■ Source texts of formatted documents
* * *
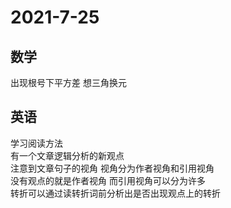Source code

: # 2021-7-25
## 数学
出现根号下平方差 想三角换元
## 英语
学习阅读方法  
有一个文章逻辑分析的新观点  
注意到文章句子的视角 视角分为作者视角和引用视角  
没有观点的就是作者视角 而引用视角可以分为许多  
转折可以通过读转折词前分析出是否出现观点上的转折
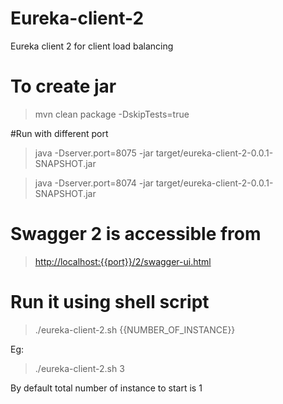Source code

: # Eureka-client-2

Eureka client 2 for client load balancing 

# To create jar
> mvn clean package -DskipTests=true

#Run with different port
>  java -Dserver.port=8075 -jar target/eureka-client-2-0.0.1-SNAPSHOT.jar

>  java -Dserver.port=8074 -jar target/eureka-client-2-0.0.1-SNAPSHOT.jar

# Swagger 2 is accessible from 

> [http://localhost:{{port}}/2/swagger-ui.html](http://localhost:8082/2/swagger-ui.html)

# Run it using shell script

> ./eureka-client-2.sh {{NUMBER_OF_INSTANCE}}

Eg:
> ./eureka-client-2.sh 3

By default total number of instance to start is 1
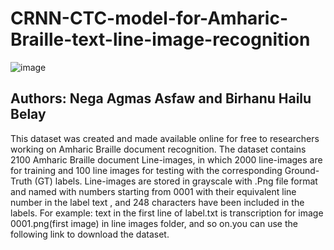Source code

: # CRNN-CTC-model-for-Amharic-Braille-text-line-image-recognition
![image](https://github.com/user-attachments/assets/2b5d5a7c-ab31-47d0-b052-72df7c0869c4)

## Authors: Nega Agmas Asfaw and Birhanu Hailu Belay
This dataset was created and made available online for free to researchers working on Amharic Braille document recognition. 
The dataset contains 2100 Amharic Braille document Line-images, in which 2000 line-images are for training and 100 line images for testing with the corresponding Ground-Truth (GT) labels.
Line-images are stored in grayscale with .Png file format and named with numbers starting from 0001 with their equivalent line number in the label text , and 248 characters have been included in the labels.
For example: text in the first line of label.txt is transcription for image 0001.png(first image) in line images folder, and so on.you can use the following link to download the dataset.
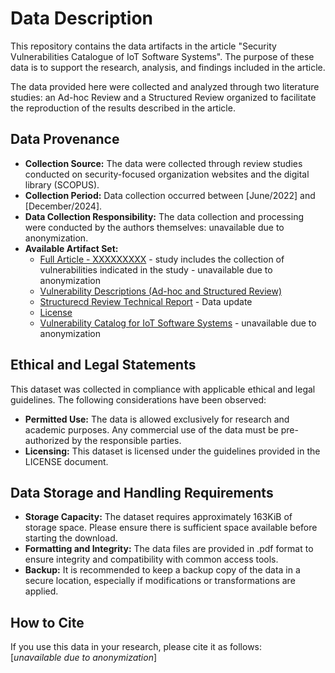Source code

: # Data Description
This repository contains the data artifacts in the article "Security Vulnerabilities Catalogue of IoT Software Systems". The purpose of these data is to support the research, analysis, and findings included in the article.

The data provided here were collected and analyzed through two literature studies: an Ad-hoc Review and a Structured Review organized to facilitate the reproduction of the results described in the article.

## Data Provenance
- **Collection Source:** The data were collected through review studies conducted on security-focused organization websites and the digital library (SCOPUS).
- **Collection Period:** Data collection occurred between [June/2022] and [December/2024].
- **Data Collection Responsibility:** The data collection and processing were conducted by the authors themselves: unavailable due to anonymization.
- **Available Artifact Set:**
  - [Full Article - XXXXXXXXX]() - study includes the collection of vulnerabilities indicated in the study - unavailable due to anonymization
  - [Vulnerability Descriptions (Ad-hoc and Structured Review)](https://github.com/BillHuds/ArtifactsAvailability-SBES25/blob/main/Vulnerabilities%20Descriptions.pdf)
  - [Structurecd Review Technical Report](https://github.com/BillHuds/ArtifactsAvailability-SBES25/blob/main/Structured%20Review%20Technical%20Report.pdf) - Data update
  - [License](https://github.com/BillHuds/ArtifactsAvailability-SBES25/blob/main/LICENSE)
  - [Vulnerability Catalog for IoT Software Systems]() -  unavailable due to anonymization

## Ethical and Legal Statements
This dataset was collected in compliance with applicable ethical and legal guidelines. The following considerations have been observed:
- **Permitted Use:** The data is allowed exclusively for research and academic purposes. Any commercial use of the data must be pre-authorized by the responsible parties.
- **Licensing:** This dataset is licensed under the guidelines provided in the LICENSE document.

## Data Storage and Handling Requirements
- **Storage Capacity:** The dataset requires approximately 163KiB of storage space. Please ensure there is sufficient space available before starting the download.
- **Formatting and Integrity:** The data files are provided in .pdf format to ensure integrity and compatibility with common access tools.
- **Backup:** It is recommended to keep a backup copy of the data in a secure location, especially if modifications or transformations are applied.

## How to Cite
If you use this data in your research, please cite it as follows:    
[_unavailable due to anonymization_]
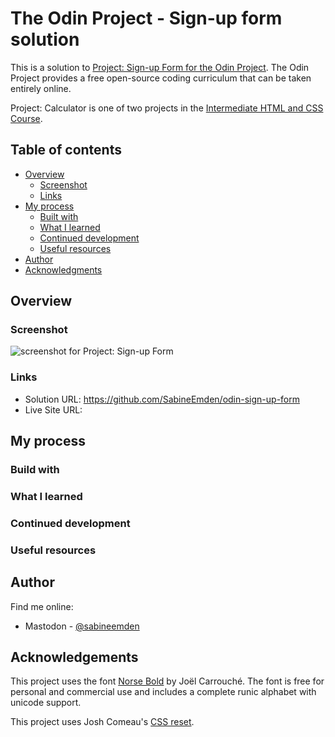 # The Odin Project - Sign-up form solution

This is a solution to [Project: Sign-up Form for the Odin Project](https://www.theodinproject.com/lessons/node-path-intermediate-html-and-css-sign-up-form). The Odin Project provides a free open-source coding curriculum that can be taken entirely online.

Project: Calculator is one of two projects in the [Intermediate HTML and CSS Course](https://www.theodinproject.com/paths/full-stack-javascript/courses/intermediate-html-and-css).

## Table of contents

- [Overview](#overview)
  - [Screenshot](#screenshot)
  - [Links](#links)
- [My process](#my-process)
  - [Built with](#built-with)
  - [What I learned](#what-i-learned)
  - [Continued development](#continued-development)
  - [Useful resources](#useful-resources)
- [Author](#author)
- [Acknowledgments](#acknowledgments)

## Overview

### Screenshot

![screenshot for Project: Sign-up Form]()

### Links

- Solution URL: https://github.com/SabineEmden/odin-sign-up-form
- Live Site URL:

## My process

### Build with

### What I learned

### Continued development

### Useful resources

## Author

Find me online:

- Mastodon - [@sabineemden](https://mastodon.online/@sabineemden)

## Acknowledgements

This project uses the font [Norse Bold](https://www.joelcarrouche.com/fonts/norse) by Joël Carrouché. The font is free for personal and commercial use and includes a complete runic alphabet with unicode support.

This project uses Josh Comeau's [CSS reset](https://www.joshwcomeau.com/css/custom-css-reset/).
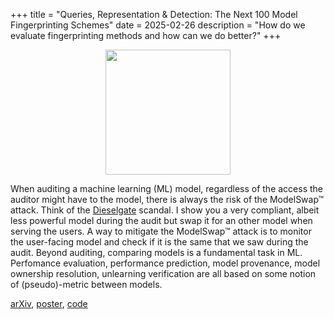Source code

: +++
title = "Queries, Representation & Detection: The Next 100 Model Fingerprinting Schemes"
date = 2025-02-26
description = "How do we evaluate fingerprinting methods and how can we do better?"
+++

[<center><img src="qurd/qurd_logo.svg" width="200" /></center>](https://github.com/grodino/QuRD)

When auditing a machine learning (ML) model, regardless of the access the auditor might have to the
model, there is always the risk of the ModelSwap™ attack. Think of the
[Dieselgate](https://en.wikipedia.org/wiki/Volkswagen_emissions_scandal) scandal. I show you a very
compliant, albeit less powerful model during the audit but swap it for an other model when serving
the users. A way to mitigate the ModelSwap™ attack is to monitor the user-facing model and check if
it is the same that we saw during the audit. Beyond auditing, comparing models is a fundamental task
in ML. Perfomance evaluation, performance prediction, model provenance, model ownership resolution,
unlearning verification are all based on some notion of (pseudo)-metric between models.

[arXiv](https://arxiv.org/abs/2412.13021), [poster](poster.pdf), [code](https://github.com/grodino/QuRD)
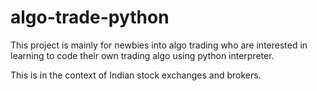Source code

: # algo-trade-python

This project is mainly for newbies into algo trading who are interested in learning to code their own trading algo using python interpreter.

This is in the context of Indian stock exchanges and brokers.

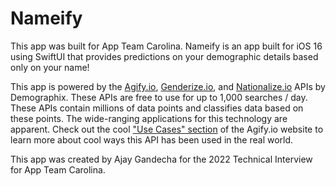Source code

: # Nameify

This app was built for App Team Carolina.
Nameify is an app built for iOS 16 using SwiftUI that provides predictions on your demographic details based only on your name!

This app is powered by the [Agify.io](https://agify.io), [Genderize.io](https://genderize.io), and [Nationalize.io](https://nationalize.io) APIs by Demographix. These APIs are free to use for up to 1,000 searches / day. These APIs contain millions of data points and classifies data based on these points. The wide-ranging applications for this technology are apparent. Check out the cool ["Use Cases" section](https://agify.io/use-cases) of the Agify.io website to learn more about cool ways this API has been used in the real world.

This app was created by Ajay Gandecha for the 2022 Technical Interview for App Team Carolina.
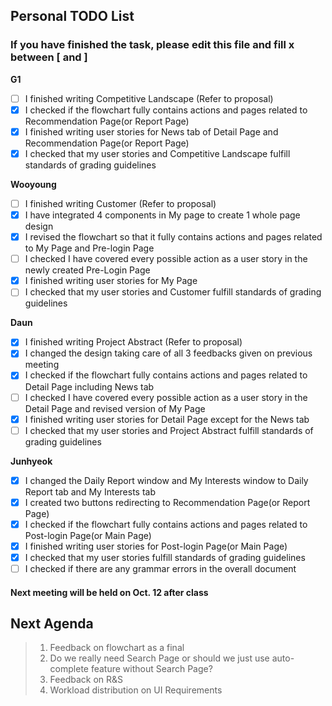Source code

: ## Personal TODO List
### If you have finished the task, please edit this file and fill x between \[ and \]
**G1**  
- [ ] I finished writing Competitive Landscape (Refer to proposal)  
- [x] I checked if the flowchart fully contains actions and pages related to Recommendation Page(or Report Page)  
- [x] I finished writing user stories for News tab of Detail Page and Recommendation Page(or Report Page)  
- [x] I checked that my user stories and Competitive Landscape fulfill standards of grading guidelines  
  
**Wooyoung**  
- [ ] I finished writing Customer (Refer to proposal)  
- [x] I have integrated 4 components in My page to create 1 whole page design
- [x] I revised the flowchart so that it fully contains actions and pages related to My Page and Pre-login Page  
- [ ] I checked I have covered every possible action as a user story in the newly created Pre-Login Page  
- [x] I finished writing user stories for My Page
- [ ] I checked that my user stories and Customer fulfill standards of grading guidelines  
  
**Daun**  
- [x] I finished writing Project Abstract (Refer to proposal)  
- [x] I changed the design taking care of all 3 feedbacks given on previous meeting
- [x] I checked if the flowchart fully contains actions and pages related to Detail Page including News tab
- [ ] I checked I have covered every possible action as a user story in the Detail Page and revised version of My Page 
- [x] I finished writing user stories for Detail Page except for the News tab  
- [ ] I checked that my user stories and Project Abstract fulfill standards of grading guidelines  
  
**Junhyeok**  
- [x] I changed the Daily Report window and My Interests window to Daily Report tab and My Interests tab
- [x] I created two buttons redirecting to Recommendation Page(or Report Page)
- [x] I checked if the flowchart fully contains actions and pages related to Post-login Page(or Main Page)   
- [x] I finished writing user stories for Post-login Page(or Main Page)  
- [x] I checked that my user stories fulfill standards of grading guidelines  
- [ ] I checked if there are any grammar errors in the overall document  

#### Next meeting will be held on Oct. 12 after class
## Next Agenda
> 1. Feedback on flowchart as a final
> 2. Do we really need Search Page or should we just use auto-complete feature without Search Page?
> 3. Feedback on R&S
> 4. Workload distribution on UI Requirements 
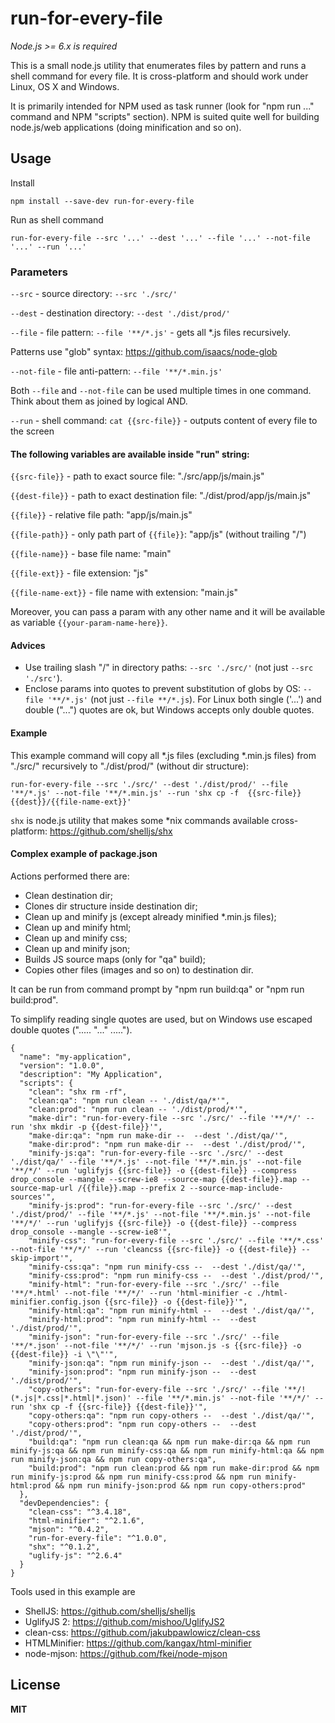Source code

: # run-for-every-file

*Node.js >= 6.x is required*

This is a small node.js utility that enumerates files by pattern
and runs a shell command for every file.
It is cross-platform and should work under Linux, OS X and Windows.

It is primarily intended for NPM used as task runner
(look for "npm run ..." command and NPM "scripts" section).
NPM is suited quite well for building node.js/web applications
(doing minification and so on).

## Usage

Install

    npm install --save-dev run-for-every-file

Run as shell command

    run-for-every-file --src '...' --dest '...' --file '...' --not-file '...' --run '...'

### Parameters

`--src` - source directory: `--src './src/'`

`--dest` - destination directory: `--dest './dist/prod/'`

`--file` - file pattern: `--file '**/*.js'` - gets all *.js files recursively.

Patterns use "glob" syntax: https://github.com/isaacs/node-glob

`--not-file` - file anti-pattern: `--file '**/*.min.js'`

Both `--file` and `--not-file` can be used multiple times in one command. Think about them as joined by logical AND.

`--run` - shell command: `cat {{src-file}}` - outputs content of every file to the screen

#### The following variables are available inside "run" string:

`{{src-file}}` - path to exact source file: "./src/app/js/main.js"

`{{dest-file}}` - path to exact destination file: "./dist/prod/app/js/main.js"

`{{file}}` - relative file path: "app/js/main.js"

`{{file-path}}` - only path part of `{{file}}`: "app/js" (without trailing "/")

`{{file-name}}` - base file name: "main"

`{{file-ext}}` - file extension: "js"

`{{file-name-ext}}` - file name with extension: "main.js"

Moreover, you can pass a param with any other name and it will be available as variable `{{your-param-name-here}}`.

#### Advices

- Use trailing slash "/" in directory paths: `--src './src/'` (not just `--src './src'`).
- Enclose params into quotes to prevent substitution of globs by OS: `--file '**/*.js'` (not just `--file **/*.js`).
  For Linux both single ('...') and double ("...") quotes are ok, but Windows accepts only double quotes.

#### Example

This example command will copy all *.js files (excluding *.min.js files) from "./src/" recursively to "./dist/prod/" (without dir structure):

    run-for-every-file --src './src/' --dest './dist/prod/' --file '**/*.js' --not-file '**/*.min.js' --run 'shx cp -f  {{src-file}} {{dest}}/{{file-name-ext}}'

`shx` is node.js utility that makes some *nix commands available cross-platform: https://github.com/shelljs/shx

#### Complex example of package.json

Actions performed there are:

- Clean destination dir;
- Clones dir structure inside destination dir;
- Clean up and minify js (except already minified *.min.js files);
- Clean up and minify html;
- Clean up and minify css;
- Clean up and minify json;
- Builds JS source maps (only for "qa" build);
- Copies other files (images and so on) to destination dir.

It can be run from command prompt by "npm run build:qa" or "npm run build:prod".

To simplify reading single quotes are used, but on Windows use escaped double quotes ("..... \"...\" .....").

    {
      "name": "my-application",
      "version": "1.0.0",
      "description": "My Application",
      "scripts": {
        "clean": "shx rm -rf",
        "clean:qa": "npm run clean -- './dist/qa/*'",
        "clean:prod": "npm run clean -- './dist/prod/*'",
        "make-dir": "run-for-every-file --src './src/' --file '**/*/' --run 'shx mkdir -p {{dest-file}}'",
        "make-dir:qa": "npm run make-dir --  --dest './dist/qa/'",
        "make-dir:prod": "npm run make-dir --  --dest './dist/prod/'",
        "minify-js:qa": "run-for-every-file --src './src/' --dest './dist/qa/' --file '**/*.js' --not-file '**/*.min.js' --not-file '**/*/' --run 'uglifyjs {{src-file}} -o {{dest-file}} --compress drop_console --mangle --screw-ie8 --source-map {{dest-file}}.map --source-map-url /{{file}}.map --prefix 2 --source-map-include-sources'",
        "minify-js:prod": "run-for-every-file --src './src/' --dest './dist/prod/' --file '**/*.js' --not-file '**/*.min.js' --not-file '**/*/' --run 'uglifyjs {{src-file}} -o {{dest-file}} --compress drop_console --mangle --screw-ie8'",
        "minify-css": "run-for-every-file --src './src/' --file '**/*.css' --not-file '**/*/' --run 'cleancss {{src-file}} -o {{dest-file}} --skip-import'",
        "minify-css:qa": "npm run minify-css --  --dest './dist/qa/'",
        "minify-css:prod": "npm run minify-css --  --dest './dist/prod/'",
        "minify-html": "run-for-every-file --src './src/' --file '**/*.html' --not-file '**/*/' --run 'html-minifier -c ./html-minifier.config.json {{src-file}} -o {{dest-file}}'",
        "minify-html:qa": "npm run minify-html --  --dest './dist/qa/'",
        "minify-html:prod": "npm run minify-html --  --dest './dist/prod/'",
        "minify-json": "run-for-every-file --src './src/' --file '**/*.json' --not-file '**/*/' --run 'mjson.js -s {{src-file}} -o {{dest-file}} -i \"\"'",
        "minify-json:qa": "npm run minify-json --  --dest './dist/qa/'",
        "minify-json:prod": "npm run minify-json --  --dest './dist/prod/'",
        "copy-others": "run-for-every-file --src './src/' --file '**/!(*.js|*.css|*.html|*.json)' --file '**/*.min.js' --not-file '**/*/' --run 'shx cp -f {{src-file}} {{dest-file}}'",
        "copy-others:qa": "npm run copy-others --  --dest './dist/qa/'",
        "copy-others:prod": "npm run copy-others --  --dest './dist/prod/'",
        "build:qa": "npm run clean:qa && npm run make-dir:qa && npm run minify-js:qa && npm run minify-css:qa && npm run minify-html:qa && npm run minify-json:qa && npm run copy-others:qa",
        "build:prod": "npm run clean:prod && npm run make-dir:prod && npm run minify-js:prod && npm run minify-css:prod && npm run minify-html:prod && npm run minify-json:prod && npm run copy-others:prod"
      },
      "devDependencies": {
        "clean-css": "^3.4.18",
        "html-minifier": "^2.1.6",
        "mjson": "^0.4.2",
        "run-for-every-file": "^1.0.0",
        "shx": "^0.1.2",
        "uglify-js": "^2.6.4"
      }
    }

Tools used in this example are

- ShellJS: https://github.com/shelljs/shelljs
- UglifyJS 2: https://github.com/mishoo/UglifyJS2
- clean-css: https://github.com/jakubpawlowicz/clean-css
- HTMLMinifier: https://github.com/kangax/html-minifier
- node-mjson: https://github.com/fkei/node-mjson

## License

**MIT**
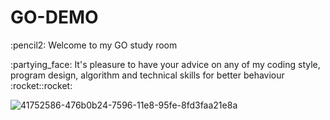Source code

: # GO-DEMO

<p>:pencil2: Welcome to my GO study room
  
<p>:partying_face: It's pleasure to have your advice on any of my coding style, program design, algorithm and technical skills for better behaviour :rocket::rocket:
 
![41752586-476b0b24-7596-11e8-95fe-8fd3faa21e8a](https://user-images.githubusercontent.com/88369201/153447763-9200334f-f492-4692-8152-9800fd9c4c46.png)

<!--
:pushpin: On going
- pull code from <a href="https://exercism.org/tracks/go/exercises">Exercism/tracks/GO</a>
-->
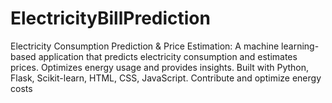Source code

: # ElectricityBillPrediction
Electricity Consumption Prediction &amp; Price Estimation: A machine learning-based application that predicts electricity consumption and estimates prices. Optimizes energy usage and provides insights. Built with Python, Flask, Scikit-learn, HTML, CSS, JavaScript. Contribute and optimize energy costs
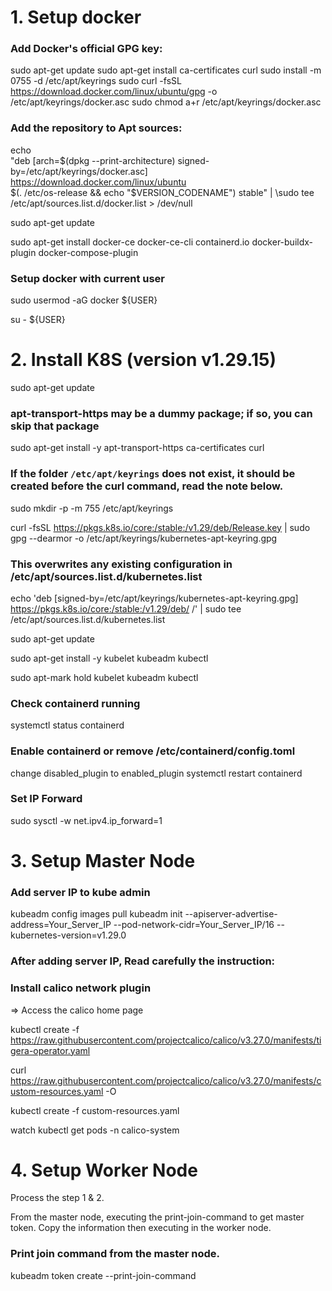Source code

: # 1. Setup docker 
### Add Docker's official GPG key:
sudo apt-get update
sudo apt-get install ca-certificates curl
sudo install -m 0755 -d /etc/apt/keyrings
sudo curl -fsSL https://download.docker.com/linux/ubuntu/gpg -o /etc/apt/keyrings/docker.asc
sudo chmod a+r /etc/apt/keyrings/docker.asc


### Add the repository to Apt sources:
echo \
  "deb [arch=$(dpkg --print-architecture) signed-by=/etc/apt/keyrings/docker.asc] https://download.docker.com/linux/ubuntu \
  $(. /etc/os-release && echo "$VERSION_CODENAME") stable" | 
  \sudo tee /etc/apt/sources.list.d/docker.list > /dev/null 

sudo apt-get update


sudo apt-get install docker-ce docker-ce-cli containerd.io docker-buildx-plugin docker-compose-plugin


### Setup docker with current user
sudo usermod -aG docker ${USER}

su - ${USER}


# 2. Install K8S (version v1.29.15)
sudo apt-get update
### apt-transport-https may be a dummy package; if so, you can skip that package
sudo apt-get install -y apt-transport-https ca-certificates curl

### If the folder `/etc/apt/keyrings` does not exist, it should be created before the curl command, read the note below.
sudo mkdir -p -m 755 /etc/apt/keyrings

curl -fsSL https://pkgs.k8s.io/core:/stable:/v1.29/deb/Release.key | sudo gpg --dearmor -o /etc/apt/keyrings/kubernetes-apt-keyring.gpg

### This overwrites any existing configuration in /etc/apt/sources.list.d/kubernetes.list
echo 'deb [signed-by=/etc/apt/keyrings/kubernetes-apt-keyring.gpg] https://pkgs.k8s.io/core:/stable:/v1.29/deb/ /' | sudo tee /etc/apt/sources.list.d/kubernetes.list

sudo apt-get update

sudo apt-get install -y kubelet kubeadm kubectl

sudo apt-mark hold kubelet kubeadm kubectl

### Check containerd running
systemctl status containerd

### Enable containerd or remove /etc/containerd/config.toml
change disabled_plugin to enabled_plugin
systemctl restart containerd

### Set IP Forward
sudo sysctl -w net.ipv4.ip_forward=1

# 3. Setup Master Node
### Add server IP to kube admin
<!-- sudo kubeadm init --kubernetes-version=v1.29.15 -->
kubeadm config images pull
kubeadm init --apiserver-advertise-address=Your_Server_IP --pod-network-cidr=Your_Server_IP/16 --kubernetes-version=v1.29.0

### After adding server IP, Read carefully the instruction:
<!-- 
Your Kubernetes control-plane has initialized successfully! 

To start using your cluster, you need to run the following as a regular user:

mkdir -p $HOME/.kube
sudo cp -i /etc/kubernetes/admin.conf $HOME/.kube/config
sudo chown $(id -u):$(id -g) $HOME/.kube/config

Alternatively, if you are the root user, you can run:

  export KUBECONFIG=/etc/kubernetes/admin.conf

You should now deploy a pod network to the cluster.
Run "kubectl apply -f [podnetwork].yaml" with one of the options listed at:
  https://kubernetes.io/docs/concepts/cluster-administration/addons/

Then you can join any number of worker nodes by running the following on each as root: 
-->

### Install calico network plugin
=> Access the calico home page

kubectl create -f https://raw.githubusercontent.com/projectcalico/calico/v3.27.0/manifests/tigera-operator.yaml

curl https://raw.githubusercontent.com/projectcalico/calico/v3.27.0/manifests/custom-resources.yaml -O

kubectl create -f custom-resources.yaml

watch kubectl get pods -n calico-system


# 4. Setup Worker Node
Process the step 1 & 2.

From the master node, executing the print-join-command to get master token. Copy the information then executing in the worker node.

### Print join command from the master node.
kubeadm token create  --print-join-command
* * *
■ Exercise goal
Set down exactly the lines from the start of the records through the line containing "## Authors: Nega", both included, and omit the pictures.

■ Task response
Source code

: # 2021-7-25
## 数学
出现根号下平方差 想三角换元
## 英语
学习阅读方法  
有一个文章逻辑分析的新观点  
注意到文章句子的视角 视角分为作者视角和引用视角  
没有观点的就是作者视角 而引用视角可以分为许多  
转折可以通过读转折词前分析出是否出现观点上的转折
Source code

: # Eureka-client-2

Eureka client 2 for client load balancing 

# To create jar
> mvn clean package -DskipTests=true

#Run with different port
>  java -Dserver.port=8075 -jar target/eureka-client-2-0.0.1-SNAPSHOT.jar

>  java -Dserver.port=8074 -jar target/eureka-client-2-0.0.1-SNAPSHOT.jar

# Swagger 2 is accessible from 

> [http://localhost:{{port}}/2/swagger-ui.html](http://localhost:8082/2/swagger-ui.html)

# Run it using shell script

> ./eureka-client-2.sh {{NUMBER_OF_INSTANCE}}

Eg:
> ./eureka-client-2.sh 3

By default total number of instance to start is 1
Source code

: # CRNN-CTC-model-for-Amharic-Braille-text-line-image-recognition
![image](https://github.com/user-attachments/assets/2b5d5a7c-ab31-47d0-b052-72df7c0869c4)

## Authors: Nega Agmas Asfaw and Birhanu Hailu Belay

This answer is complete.